Exercise requirements
Only the opening lines of the listing, through the one with "For the metadata", are to be retyped, each exactly as it stands.

>>>

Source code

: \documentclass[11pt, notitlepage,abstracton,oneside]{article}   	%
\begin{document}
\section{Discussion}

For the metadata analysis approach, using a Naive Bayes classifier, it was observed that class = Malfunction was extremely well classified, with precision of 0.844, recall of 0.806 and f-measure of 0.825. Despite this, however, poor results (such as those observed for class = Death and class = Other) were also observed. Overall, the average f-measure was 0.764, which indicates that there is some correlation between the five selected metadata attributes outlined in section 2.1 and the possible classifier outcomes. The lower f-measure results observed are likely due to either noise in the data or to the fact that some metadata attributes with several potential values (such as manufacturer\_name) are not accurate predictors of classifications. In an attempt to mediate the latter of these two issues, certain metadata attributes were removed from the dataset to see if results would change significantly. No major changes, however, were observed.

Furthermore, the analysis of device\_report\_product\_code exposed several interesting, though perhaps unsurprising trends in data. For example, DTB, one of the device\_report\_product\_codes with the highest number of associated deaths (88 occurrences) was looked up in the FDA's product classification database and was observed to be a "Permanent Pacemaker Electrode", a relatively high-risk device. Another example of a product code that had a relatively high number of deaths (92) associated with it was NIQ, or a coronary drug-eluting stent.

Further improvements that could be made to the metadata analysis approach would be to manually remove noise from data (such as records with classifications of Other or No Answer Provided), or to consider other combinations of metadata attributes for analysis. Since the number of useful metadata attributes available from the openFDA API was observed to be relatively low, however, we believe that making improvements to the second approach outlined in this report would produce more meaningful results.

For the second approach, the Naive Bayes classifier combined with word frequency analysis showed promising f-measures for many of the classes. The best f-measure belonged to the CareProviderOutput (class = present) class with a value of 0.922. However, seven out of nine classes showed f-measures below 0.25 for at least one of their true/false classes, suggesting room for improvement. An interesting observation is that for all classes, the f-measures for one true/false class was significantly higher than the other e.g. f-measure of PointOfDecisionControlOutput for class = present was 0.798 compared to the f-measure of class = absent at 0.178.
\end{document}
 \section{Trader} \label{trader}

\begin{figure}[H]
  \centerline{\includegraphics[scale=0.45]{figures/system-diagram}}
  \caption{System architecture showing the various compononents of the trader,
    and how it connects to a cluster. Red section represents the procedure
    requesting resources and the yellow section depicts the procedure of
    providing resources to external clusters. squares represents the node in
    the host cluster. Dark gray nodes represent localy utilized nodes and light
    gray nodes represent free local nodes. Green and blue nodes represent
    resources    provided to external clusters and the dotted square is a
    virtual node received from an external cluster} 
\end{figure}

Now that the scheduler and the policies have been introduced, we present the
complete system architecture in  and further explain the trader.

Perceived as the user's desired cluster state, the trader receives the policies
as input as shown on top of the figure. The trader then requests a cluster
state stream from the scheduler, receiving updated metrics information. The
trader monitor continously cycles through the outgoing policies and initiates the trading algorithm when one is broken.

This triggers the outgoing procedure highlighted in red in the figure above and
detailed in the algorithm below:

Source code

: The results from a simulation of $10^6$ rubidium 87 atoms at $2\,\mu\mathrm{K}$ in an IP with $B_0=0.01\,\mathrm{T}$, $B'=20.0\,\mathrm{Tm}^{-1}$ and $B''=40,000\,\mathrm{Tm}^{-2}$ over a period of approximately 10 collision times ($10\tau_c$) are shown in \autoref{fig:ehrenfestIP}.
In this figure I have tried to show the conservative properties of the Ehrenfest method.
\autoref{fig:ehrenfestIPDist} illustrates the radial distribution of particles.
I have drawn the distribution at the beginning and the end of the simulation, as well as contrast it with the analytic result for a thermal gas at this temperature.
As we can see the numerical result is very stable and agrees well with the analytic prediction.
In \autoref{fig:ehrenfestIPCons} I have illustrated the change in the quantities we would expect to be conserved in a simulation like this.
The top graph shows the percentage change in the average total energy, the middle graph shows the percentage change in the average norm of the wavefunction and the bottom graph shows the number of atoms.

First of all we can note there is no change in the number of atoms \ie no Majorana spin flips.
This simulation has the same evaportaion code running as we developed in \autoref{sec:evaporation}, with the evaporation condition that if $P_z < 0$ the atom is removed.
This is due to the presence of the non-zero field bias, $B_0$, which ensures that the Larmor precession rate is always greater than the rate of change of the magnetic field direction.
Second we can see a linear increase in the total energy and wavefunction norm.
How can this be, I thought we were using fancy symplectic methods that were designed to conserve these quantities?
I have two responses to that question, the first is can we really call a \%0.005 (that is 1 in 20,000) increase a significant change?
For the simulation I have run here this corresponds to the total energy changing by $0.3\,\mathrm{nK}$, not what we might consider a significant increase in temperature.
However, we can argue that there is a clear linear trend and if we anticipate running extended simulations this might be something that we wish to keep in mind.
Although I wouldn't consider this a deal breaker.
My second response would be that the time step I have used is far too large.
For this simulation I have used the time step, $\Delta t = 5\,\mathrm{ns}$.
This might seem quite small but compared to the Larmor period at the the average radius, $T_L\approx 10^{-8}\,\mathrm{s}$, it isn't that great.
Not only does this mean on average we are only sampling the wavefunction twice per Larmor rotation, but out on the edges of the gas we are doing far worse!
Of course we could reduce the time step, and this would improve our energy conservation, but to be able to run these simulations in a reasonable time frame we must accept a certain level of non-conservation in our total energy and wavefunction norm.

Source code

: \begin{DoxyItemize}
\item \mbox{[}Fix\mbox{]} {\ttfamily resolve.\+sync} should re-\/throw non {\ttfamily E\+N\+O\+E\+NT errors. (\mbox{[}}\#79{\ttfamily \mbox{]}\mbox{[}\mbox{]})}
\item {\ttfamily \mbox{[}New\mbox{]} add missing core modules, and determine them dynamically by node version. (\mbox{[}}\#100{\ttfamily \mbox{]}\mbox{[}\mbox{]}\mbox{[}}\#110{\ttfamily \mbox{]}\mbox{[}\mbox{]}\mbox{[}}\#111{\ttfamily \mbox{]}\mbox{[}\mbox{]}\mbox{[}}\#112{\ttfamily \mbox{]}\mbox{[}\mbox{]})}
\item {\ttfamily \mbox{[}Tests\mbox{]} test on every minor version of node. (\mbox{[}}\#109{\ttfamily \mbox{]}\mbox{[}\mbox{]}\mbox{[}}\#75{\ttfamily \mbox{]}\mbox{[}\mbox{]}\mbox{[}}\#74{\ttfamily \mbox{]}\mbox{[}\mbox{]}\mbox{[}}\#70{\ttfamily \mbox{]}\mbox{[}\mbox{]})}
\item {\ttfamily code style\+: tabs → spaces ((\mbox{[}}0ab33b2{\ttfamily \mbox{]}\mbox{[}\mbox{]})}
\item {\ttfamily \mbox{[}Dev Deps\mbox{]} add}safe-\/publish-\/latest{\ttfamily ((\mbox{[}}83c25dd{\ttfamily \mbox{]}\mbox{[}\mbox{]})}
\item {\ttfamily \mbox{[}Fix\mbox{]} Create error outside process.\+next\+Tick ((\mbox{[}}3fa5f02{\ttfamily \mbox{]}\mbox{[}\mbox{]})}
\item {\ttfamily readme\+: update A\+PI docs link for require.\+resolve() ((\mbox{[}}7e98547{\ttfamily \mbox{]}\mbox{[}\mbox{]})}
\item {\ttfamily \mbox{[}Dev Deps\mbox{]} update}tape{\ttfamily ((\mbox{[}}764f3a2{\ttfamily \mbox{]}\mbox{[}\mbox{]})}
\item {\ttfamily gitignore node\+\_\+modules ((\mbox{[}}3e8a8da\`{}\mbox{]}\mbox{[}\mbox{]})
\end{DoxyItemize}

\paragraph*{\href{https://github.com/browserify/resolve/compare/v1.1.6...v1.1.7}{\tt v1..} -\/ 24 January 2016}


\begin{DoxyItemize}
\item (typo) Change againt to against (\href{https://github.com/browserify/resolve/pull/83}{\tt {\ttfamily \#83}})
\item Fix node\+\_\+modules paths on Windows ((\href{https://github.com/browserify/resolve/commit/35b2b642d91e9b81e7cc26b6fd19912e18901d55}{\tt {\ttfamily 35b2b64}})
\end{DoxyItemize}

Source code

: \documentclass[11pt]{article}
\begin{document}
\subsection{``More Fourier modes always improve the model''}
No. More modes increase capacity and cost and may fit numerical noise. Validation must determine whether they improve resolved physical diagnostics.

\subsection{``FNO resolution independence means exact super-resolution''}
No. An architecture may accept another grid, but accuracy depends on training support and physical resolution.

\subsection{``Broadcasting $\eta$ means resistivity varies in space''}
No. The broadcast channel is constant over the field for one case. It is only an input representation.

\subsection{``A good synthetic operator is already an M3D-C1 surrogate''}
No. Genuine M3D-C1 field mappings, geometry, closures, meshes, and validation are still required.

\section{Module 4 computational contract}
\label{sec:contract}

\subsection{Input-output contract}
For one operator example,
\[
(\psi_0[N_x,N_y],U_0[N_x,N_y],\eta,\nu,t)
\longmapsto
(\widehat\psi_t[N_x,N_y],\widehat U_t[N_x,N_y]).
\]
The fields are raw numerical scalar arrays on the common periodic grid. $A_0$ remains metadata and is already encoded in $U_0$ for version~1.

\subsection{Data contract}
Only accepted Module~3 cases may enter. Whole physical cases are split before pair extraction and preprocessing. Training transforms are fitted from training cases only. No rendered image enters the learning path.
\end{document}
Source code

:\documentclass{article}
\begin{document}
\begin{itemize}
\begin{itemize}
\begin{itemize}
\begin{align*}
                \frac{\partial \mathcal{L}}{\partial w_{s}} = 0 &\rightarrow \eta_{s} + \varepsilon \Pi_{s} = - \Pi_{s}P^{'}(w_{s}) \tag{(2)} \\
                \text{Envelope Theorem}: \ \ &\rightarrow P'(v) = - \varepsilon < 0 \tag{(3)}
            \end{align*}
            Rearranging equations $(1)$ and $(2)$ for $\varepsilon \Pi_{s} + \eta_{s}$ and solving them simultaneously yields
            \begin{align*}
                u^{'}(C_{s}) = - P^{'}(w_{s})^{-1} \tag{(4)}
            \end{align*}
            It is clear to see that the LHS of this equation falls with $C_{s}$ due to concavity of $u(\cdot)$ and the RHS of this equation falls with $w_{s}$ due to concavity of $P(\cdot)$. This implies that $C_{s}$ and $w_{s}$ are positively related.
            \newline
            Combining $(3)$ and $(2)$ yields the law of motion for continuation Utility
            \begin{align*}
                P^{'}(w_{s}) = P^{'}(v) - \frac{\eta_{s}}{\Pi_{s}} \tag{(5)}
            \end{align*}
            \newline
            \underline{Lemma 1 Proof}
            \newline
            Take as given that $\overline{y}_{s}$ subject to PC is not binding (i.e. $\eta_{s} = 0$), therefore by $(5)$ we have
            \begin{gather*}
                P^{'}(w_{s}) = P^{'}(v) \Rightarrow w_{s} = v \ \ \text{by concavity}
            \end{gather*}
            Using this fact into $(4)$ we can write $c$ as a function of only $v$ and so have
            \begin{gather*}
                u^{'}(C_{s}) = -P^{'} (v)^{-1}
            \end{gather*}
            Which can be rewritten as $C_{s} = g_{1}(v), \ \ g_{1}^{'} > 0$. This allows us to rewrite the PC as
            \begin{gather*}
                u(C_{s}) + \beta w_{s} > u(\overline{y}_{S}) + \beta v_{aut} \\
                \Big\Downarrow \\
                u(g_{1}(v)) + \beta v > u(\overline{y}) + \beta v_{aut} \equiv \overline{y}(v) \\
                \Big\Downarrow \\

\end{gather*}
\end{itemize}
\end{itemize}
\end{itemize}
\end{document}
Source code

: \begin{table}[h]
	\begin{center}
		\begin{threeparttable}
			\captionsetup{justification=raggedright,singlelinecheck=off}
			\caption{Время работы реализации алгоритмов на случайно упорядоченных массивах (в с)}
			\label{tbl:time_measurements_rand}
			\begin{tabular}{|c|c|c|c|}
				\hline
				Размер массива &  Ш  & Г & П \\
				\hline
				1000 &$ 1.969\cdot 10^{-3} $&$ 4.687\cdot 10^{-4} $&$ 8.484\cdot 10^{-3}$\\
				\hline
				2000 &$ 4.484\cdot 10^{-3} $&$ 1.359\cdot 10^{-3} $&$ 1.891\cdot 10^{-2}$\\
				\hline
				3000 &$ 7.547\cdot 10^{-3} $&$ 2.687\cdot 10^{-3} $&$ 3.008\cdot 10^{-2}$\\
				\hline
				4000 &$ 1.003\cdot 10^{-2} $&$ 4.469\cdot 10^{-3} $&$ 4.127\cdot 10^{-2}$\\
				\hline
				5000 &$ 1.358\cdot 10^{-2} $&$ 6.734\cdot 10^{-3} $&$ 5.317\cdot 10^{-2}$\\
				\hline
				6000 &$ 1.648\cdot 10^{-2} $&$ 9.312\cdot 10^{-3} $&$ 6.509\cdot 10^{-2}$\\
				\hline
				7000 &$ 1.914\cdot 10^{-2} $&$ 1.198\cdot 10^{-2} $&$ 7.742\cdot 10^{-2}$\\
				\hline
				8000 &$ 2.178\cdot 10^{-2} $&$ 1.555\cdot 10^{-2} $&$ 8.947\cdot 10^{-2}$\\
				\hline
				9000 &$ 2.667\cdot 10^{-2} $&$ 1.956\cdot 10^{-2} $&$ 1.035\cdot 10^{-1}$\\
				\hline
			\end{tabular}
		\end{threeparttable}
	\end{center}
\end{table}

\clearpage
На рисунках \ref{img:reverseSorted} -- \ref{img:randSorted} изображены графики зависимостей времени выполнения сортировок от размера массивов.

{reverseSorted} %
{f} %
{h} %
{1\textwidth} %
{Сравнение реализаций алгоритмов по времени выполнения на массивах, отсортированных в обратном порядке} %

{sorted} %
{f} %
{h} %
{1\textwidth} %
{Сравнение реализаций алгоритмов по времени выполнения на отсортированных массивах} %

<<<

Response for this exercise
Source code

: \documentclass[11pt, notitlepage,abstracton,oneside]{article}   	%
\begin{document}
\section{Discussion}

For the metadata analysis approach, using a Naive Bayes classifier, it was observed that class = Malfunction was extremely well classified, with precision of 0.844, recall of 0.806 and f-measure of 0.825. Despite this, however, poor results (such as those observed for class = Death and class = Other) were also observed. Overall, the average f-measure was 0.764, which indicates that there is some correlation between the five selected metadata attributes outlined in section 2.1 and the possible classifier outcomes. The lower f-measure results observed are likely due to either noise in the data or to the fact that some metadata attributes with several potential values (such as manufacturer\_name) are not accurate predictors of classifications. In an attempt to mediate the latter of these two issues, certain metadata attributes were removed from the dataset to see if results would change significantly. No major changes, however, were observed.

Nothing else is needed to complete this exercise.